When a patient is diagnosed with CIPN, providers can initiate strategies to prevent falls and injuries. Risk assessment is the first step to identify individuals who are most at risk for experiencing adverse effects of CIPN; this can be done by performing functional assessment of lower extremity function, upper extremity function, and fine motor skills on all patients through the course of treatment. Brief assessments of lower extremity function include the Romberg test, the sharpened Romberg test, the Timed Up and Go Test, and the Unipedal Stance Time (Tofthagen, et al., 2013). The Maximum Step Length Test also can be used because it assesses dynamic balance and leg strength; a decrease in maximum step length may suggest an increased fall risk (Marshall, Zipp, Battaglia, Moss, & Bryan, 2017). Women with CIPN symptoms can have a significantly more conservative gait pattern compared to women without CIPN symptoms: shortened steps, slower walk, and increased time spent standing to maintain a stable gait (Winters-Stone, et al., 2017).

This abnormal gait pattern has been associated with an increased fall risk in other neuropathic populations, specifically diabetic neuropathy (Winters-Stone, et al., 2017). Fine motor skills can be tested using simple tasks, such as buttoning buttons on a shirt, signing one’s name, or tying shoelaces. Upper extremity function can be evaluated via numerous tests developed to assess functionality during performance of ADLs: the Action Research Arm Test, the Fugl-Meyer Assessment, the Jebsen-Taylor Hand Function Test, and the Wolf Motor Function Test (Webber, Shin, & Kaufman, 2018). It is important to note that these measures were originally designed to assess motor and functional recovery poststroke and have not been validated for CIPN-related impairments.
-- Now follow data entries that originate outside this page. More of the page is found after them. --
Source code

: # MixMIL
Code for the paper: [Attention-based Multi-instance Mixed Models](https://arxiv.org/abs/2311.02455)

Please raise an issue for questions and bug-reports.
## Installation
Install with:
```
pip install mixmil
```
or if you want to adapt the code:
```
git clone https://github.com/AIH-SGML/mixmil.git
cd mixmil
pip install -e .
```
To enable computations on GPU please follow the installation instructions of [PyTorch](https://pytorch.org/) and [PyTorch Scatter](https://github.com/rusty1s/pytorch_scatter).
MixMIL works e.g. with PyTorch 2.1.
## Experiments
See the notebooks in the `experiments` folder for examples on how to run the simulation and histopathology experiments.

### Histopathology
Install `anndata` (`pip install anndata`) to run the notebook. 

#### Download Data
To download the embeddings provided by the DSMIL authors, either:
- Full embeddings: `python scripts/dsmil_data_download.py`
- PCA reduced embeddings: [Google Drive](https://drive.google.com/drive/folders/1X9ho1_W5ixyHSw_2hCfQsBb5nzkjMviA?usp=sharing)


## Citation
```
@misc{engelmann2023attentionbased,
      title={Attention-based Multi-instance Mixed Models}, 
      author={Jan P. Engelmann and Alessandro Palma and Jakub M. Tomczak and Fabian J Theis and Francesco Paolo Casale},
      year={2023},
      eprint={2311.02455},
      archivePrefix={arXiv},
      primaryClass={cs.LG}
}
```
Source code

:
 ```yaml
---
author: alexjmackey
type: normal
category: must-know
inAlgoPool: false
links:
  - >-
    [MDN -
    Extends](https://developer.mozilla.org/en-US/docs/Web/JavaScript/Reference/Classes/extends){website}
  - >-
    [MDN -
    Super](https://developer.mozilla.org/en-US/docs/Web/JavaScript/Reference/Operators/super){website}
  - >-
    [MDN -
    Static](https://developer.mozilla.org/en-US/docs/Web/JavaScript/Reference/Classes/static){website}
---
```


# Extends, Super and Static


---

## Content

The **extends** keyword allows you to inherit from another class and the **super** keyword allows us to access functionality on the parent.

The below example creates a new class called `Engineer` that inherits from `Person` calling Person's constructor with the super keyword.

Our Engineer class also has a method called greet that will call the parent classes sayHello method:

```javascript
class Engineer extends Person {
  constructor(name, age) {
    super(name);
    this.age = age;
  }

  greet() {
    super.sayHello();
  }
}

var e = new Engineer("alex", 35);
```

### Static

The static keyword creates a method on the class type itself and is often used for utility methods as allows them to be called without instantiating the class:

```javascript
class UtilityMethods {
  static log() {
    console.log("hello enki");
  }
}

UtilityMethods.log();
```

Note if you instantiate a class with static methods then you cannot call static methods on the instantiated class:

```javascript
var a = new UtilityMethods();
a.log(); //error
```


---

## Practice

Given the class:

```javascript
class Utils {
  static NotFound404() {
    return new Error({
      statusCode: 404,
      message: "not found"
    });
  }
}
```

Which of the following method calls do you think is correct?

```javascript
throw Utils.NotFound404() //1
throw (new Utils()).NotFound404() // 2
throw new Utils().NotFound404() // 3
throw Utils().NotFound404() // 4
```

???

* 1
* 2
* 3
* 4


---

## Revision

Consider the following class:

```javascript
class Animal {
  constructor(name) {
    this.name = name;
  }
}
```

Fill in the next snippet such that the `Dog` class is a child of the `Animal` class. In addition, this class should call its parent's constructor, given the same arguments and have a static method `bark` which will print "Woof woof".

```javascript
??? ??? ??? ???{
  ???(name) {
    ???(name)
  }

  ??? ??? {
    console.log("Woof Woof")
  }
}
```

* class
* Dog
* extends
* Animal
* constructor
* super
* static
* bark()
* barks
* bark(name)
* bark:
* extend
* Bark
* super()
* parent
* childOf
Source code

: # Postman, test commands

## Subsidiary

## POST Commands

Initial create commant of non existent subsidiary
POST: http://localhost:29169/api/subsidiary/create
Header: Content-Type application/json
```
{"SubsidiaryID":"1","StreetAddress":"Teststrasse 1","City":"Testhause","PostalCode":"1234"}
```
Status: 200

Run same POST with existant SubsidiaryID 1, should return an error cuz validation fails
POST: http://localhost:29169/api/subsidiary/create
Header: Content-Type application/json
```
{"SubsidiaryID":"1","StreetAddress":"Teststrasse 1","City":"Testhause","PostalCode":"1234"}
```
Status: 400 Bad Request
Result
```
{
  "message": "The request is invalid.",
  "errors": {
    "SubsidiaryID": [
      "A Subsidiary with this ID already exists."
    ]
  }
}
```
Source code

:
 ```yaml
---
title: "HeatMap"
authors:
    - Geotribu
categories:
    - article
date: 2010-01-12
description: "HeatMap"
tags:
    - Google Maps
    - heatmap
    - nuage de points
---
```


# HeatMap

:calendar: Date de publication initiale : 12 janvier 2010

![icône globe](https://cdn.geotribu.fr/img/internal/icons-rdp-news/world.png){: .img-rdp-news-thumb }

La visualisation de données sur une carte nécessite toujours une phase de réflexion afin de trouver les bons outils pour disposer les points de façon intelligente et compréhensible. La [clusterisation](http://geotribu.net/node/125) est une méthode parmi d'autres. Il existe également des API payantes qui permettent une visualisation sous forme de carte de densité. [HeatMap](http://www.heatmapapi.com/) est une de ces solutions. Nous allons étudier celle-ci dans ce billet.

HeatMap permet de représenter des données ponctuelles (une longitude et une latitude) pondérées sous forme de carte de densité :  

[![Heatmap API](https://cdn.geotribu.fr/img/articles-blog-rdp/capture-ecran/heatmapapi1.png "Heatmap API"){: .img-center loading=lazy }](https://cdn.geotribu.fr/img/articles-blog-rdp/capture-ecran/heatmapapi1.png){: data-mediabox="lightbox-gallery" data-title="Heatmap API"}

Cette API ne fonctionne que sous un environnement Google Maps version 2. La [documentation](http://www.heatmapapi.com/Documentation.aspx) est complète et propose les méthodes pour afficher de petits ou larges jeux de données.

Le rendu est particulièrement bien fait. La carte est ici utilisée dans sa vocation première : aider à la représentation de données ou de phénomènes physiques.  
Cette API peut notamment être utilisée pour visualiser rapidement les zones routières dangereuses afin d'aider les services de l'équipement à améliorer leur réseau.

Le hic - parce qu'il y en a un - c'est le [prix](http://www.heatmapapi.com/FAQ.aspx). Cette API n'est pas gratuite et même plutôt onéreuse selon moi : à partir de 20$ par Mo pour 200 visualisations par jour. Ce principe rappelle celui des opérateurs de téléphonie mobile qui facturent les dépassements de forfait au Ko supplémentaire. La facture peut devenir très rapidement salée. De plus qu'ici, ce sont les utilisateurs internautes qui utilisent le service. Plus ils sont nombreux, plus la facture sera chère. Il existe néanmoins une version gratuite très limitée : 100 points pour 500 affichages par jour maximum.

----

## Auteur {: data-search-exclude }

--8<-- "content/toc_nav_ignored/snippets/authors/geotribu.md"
Regular assessments using a single scale to avoid interscale differences is imperative, particularly in patients demonstrating greater impairments because they are at a higher risk for falling and sustaining injuries (Gewandter, et al., 2013; Kolb, et al., 2016; Winters-Stone, et al., 2017). After assessing patients for physical limitations, plans for interventions inside and outside of the healthcare setting can be made to prevent further complications and falls. Interventions Within the Healthcare Setting For individuals receiving their cancer treatment as inpatients, the healthcare team can consult physical or occupational therapists before discharge to assess patient limitations, as well as to provide muscle-strengthening exercises patients can perform in the hospital and at home (Duregon, et al., 2018). Because nursing staff are at the front lines of patient care, they are the predominant providers to assess for CIPN and its severity. A survey of 408 oncology nurses found that although oncology nurses frequently or always assess for CIPN during neurotoxic chemotherapy infusion visits and when patients report neuropathic symptoms, they less frequently perform focused physical examinations or use toxicity grading scales and patient-reported outcome measures (Lavoie Smith, et al., 2014).

Most nurses in this survey reported perceived barriers that prevented them from assessing CIPN, as well as a knowledge gap in what chemotherapy agents are neurotoxic and what evidence-based treatment and prevent ion methods exist for CIPN (Lavoie Smith, et al., 2014). Interventions Within the Home Most falls occur outside the healthcare setting [2]. Strategies to prevent falls at home can reduce the risk of falls and injuries. Tofthagen et al. (2013) reported the following strategies to prevent falls at home:

a) In the bedroom, do not use furniture with wheels; clear clutter from walkways through the bedroom; secure cords along the edge of the floor with electrical tape; and remove furniture and objects with sharp edges or corners.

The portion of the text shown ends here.